If you have some noise files, noise robust training, the same method as QuartzNet can be applied to Citrinet.

For preprocessing, there should be monochannel 16Khz wav files. We find that attempting signal denoising before inference will generally not do much better, and sometimes will do worse based on the artifacts introduced.

For language modelling with Citrinet (and BPE models in general), we plan to release code snippets to build custom KenLM model and run beam search through similar steps as the offline asr notebook. However there are some significant differences and we have not compiled a clean script for such a task yet. I will try to prioritize that in the coming weeks.

There is also Transformer based rescoring that can further boost offline WER reduction, though that pipeline is not ready yet.

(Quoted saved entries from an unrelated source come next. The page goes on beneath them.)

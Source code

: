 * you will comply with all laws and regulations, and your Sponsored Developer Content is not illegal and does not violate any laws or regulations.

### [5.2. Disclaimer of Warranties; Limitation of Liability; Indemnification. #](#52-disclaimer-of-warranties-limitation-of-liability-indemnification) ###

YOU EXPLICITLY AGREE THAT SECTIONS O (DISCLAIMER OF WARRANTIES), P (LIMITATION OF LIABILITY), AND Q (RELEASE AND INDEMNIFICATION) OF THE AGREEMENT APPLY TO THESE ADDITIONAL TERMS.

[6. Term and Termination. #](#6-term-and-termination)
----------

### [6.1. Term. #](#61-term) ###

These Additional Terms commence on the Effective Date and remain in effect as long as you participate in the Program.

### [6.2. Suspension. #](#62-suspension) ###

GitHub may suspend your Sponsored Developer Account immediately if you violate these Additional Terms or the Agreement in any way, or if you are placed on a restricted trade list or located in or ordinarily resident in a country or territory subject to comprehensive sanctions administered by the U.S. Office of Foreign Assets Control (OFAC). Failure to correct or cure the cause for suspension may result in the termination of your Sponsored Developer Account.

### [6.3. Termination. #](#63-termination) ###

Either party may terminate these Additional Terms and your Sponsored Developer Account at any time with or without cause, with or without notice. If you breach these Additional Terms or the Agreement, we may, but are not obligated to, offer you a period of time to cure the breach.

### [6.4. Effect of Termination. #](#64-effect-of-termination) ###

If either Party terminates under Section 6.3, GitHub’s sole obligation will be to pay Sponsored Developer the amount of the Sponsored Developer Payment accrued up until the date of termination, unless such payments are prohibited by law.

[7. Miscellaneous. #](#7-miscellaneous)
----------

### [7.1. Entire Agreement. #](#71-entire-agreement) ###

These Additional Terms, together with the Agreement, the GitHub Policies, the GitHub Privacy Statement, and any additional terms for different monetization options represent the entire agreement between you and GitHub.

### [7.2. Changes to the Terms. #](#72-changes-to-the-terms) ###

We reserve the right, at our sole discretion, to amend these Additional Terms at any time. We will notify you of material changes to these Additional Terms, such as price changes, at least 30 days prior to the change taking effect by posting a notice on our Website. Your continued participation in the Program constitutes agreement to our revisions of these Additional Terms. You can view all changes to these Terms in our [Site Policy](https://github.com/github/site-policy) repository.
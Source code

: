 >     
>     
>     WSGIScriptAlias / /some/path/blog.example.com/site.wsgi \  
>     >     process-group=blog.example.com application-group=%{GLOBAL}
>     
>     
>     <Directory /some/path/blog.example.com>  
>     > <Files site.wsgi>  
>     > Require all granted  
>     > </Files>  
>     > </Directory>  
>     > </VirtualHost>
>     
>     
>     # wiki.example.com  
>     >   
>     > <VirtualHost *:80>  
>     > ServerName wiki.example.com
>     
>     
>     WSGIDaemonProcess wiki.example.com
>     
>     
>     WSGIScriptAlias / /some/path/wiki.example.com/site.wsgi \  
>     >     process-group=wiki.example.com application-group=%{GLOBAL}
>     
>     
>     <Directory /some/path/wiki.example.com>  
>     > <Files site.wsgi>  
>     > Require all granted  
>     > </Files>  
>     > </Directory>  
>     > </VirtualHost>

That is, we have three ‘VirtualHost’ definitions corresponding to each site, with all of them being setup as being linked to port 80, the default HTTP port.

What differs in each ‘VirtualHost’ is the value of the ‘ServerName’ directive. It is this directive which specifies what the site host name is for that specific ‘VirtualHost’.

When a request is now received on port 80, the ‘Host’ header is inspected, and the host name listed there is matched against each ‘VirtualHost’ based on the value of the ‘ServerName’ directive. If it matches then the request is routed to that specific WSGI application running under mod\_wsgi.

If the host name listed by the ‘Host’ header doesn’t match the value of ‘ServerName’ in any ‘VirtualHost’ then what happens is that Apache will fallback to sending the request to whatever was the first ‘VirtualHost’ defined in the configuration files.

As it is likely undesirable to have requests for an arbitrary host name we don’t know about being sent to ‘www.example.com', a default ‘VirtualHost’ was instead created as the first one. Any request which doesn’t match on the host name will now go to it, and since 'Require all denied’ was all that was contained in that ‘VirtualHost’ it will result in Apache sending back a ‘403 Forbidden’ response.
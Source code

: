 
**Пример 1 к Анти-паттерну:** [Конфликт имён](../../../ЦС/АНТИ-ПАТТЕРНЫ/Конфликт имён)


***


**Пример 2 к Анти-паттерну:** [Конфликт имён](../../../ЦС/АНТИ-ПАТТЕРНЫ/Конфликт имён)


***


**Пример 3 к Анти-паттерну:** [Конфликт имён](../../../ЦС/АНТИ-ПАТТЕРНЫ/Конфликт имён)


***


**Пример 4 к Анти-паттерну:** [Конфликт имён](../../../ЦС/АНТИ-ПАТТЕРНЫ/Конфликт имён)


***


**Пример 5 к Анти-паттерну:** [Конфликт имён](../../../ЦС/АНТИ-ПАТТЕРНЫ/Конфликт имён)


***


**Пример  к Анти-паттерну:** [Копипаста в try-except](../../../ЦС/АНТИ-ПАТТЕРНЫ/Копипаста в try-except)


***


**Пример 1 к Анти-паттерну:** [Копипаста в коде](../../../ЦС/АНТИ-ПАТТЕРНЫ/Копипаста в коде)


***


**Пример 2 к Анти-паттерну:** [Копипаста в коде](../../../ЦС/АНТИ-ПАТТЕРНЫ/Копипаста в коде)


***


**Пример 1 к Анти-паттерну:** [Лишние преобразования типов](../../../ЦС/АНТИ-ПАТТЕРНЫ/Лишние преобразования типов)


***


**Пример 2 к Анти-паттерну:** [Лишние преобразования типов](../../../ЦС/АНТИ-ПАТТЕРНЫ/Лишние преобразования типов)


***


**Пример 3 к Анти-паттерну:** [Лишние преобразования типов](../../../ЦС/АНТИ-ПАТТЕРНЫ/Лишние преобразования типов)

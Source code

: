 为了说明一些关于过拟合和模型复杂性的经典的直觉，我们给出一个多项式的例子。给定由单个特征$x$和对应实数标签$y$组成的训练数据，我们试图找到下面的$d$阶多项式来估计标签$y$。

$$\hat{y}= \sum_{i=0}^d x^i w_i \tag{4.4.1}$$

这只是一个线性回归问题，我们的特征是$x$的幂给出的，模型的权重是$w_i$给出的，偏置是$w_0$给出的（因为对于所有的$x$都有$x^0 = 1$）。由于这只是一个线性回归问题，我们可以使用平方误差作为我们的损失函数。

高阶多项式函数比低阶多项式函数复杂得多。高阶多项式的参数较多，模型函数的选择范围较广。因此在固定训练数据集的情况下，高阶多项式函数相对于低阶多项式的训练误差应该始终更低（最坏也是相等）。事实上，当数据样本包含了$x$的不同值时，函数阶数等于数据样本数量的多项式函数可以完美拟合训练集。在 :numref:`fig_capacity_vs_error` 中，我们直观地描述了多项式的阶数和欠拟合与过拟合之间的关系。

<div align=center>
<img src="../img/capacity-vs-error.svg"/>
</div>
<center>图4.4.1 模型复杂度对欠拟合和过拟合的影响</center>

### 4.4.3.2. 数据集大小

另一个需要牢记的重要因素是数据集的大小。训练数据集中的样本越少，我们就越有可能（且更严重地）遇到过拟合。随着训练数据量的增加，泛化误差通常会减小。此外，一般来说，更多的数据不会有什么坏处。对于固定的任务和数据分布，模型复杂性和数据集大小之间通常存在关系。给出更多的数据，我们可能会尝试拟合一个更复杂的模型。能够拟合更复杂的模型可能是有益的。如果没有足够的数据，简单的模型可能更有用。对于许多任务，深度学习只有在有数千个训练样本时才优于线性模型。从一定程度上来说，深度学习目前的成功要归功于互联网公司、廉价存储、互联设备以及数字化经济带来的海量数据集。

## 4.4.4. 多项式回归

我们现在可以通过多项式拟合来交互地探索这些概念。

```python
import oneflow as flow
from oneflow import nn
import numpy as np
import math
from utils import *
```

@AlexGrinch is there any ETA (within some months?) that you expect to have the pipeline for transformer based rescoring?

0 replies

kruthikakr · 2021-04-15T18:50:50Z

kruthikakr
Apr 15, 2021
Author

Thanks you for response.
We would try to write the script with LM for BPE models . Any inputs or leads are much appreciated.

0 replies

titu1994 · 2021-04-15T18:58:58Z

titu1994
Apr 15, 2021
Maintainer

@VahidooX If you have a rough draft, could you create a gist and share here when it's ready ? We can clean it up in the actual PR

0 replies

kruthikakr · 2021-04-19T07:45:21Z

kruthikakr
Apr 19, 2021
Author

Can someone please share some details on this ? waiting for response.

0 replies

VahidooX · 2021-04-19T18:20:09Z

VahidooX
Apr 19, 2021
Collaborator

Created a PR for adding the feature of training and evaluating n-gram KenLM on top of BPE-base ASR models. It still needs the documentations. #2066

0 replies

VahidooX · 2021-04-22T22:08:53Z

VahidooX
Apr 22, 2021
Collaborator

The PR to support N-gram LM for ASR models is merged : #2066
It can do grid search for beam search decoder's hyperparameters to fine-tune them. The scripts support both character-level and BPE-level models. You may read more here: https://github.com/NVIDIA/NeMo/blob/main/docs/source/asr/asr_language_modelling.rst

You need to install the beam search decoders and KenLM to use this feature.

0 replies

kruthikakr · 2021-04-23T07:13:03Z

kruthikakr
Apr 23, 2021
Author

Thank you very much.

0 replies

kruthikakr · 2021-05-09T14:57:24Z

kruthikakr
May 9, 2021
Author

Hi.. We are able to successfully implement LM model with Citrinet . Now to add custom words/vocabulary , we don't have sufficient training data , Can we add custom tokens with the KenLM process ?

1 reply

titu1994 May 9, 2021
Maintainer

You can train your KenLM model with any kind of data. Just note that the model will predict UNK for such tokens so you might need to prepare your own script to generate the dataset for KenLM (based on the current script with modifications for custom words).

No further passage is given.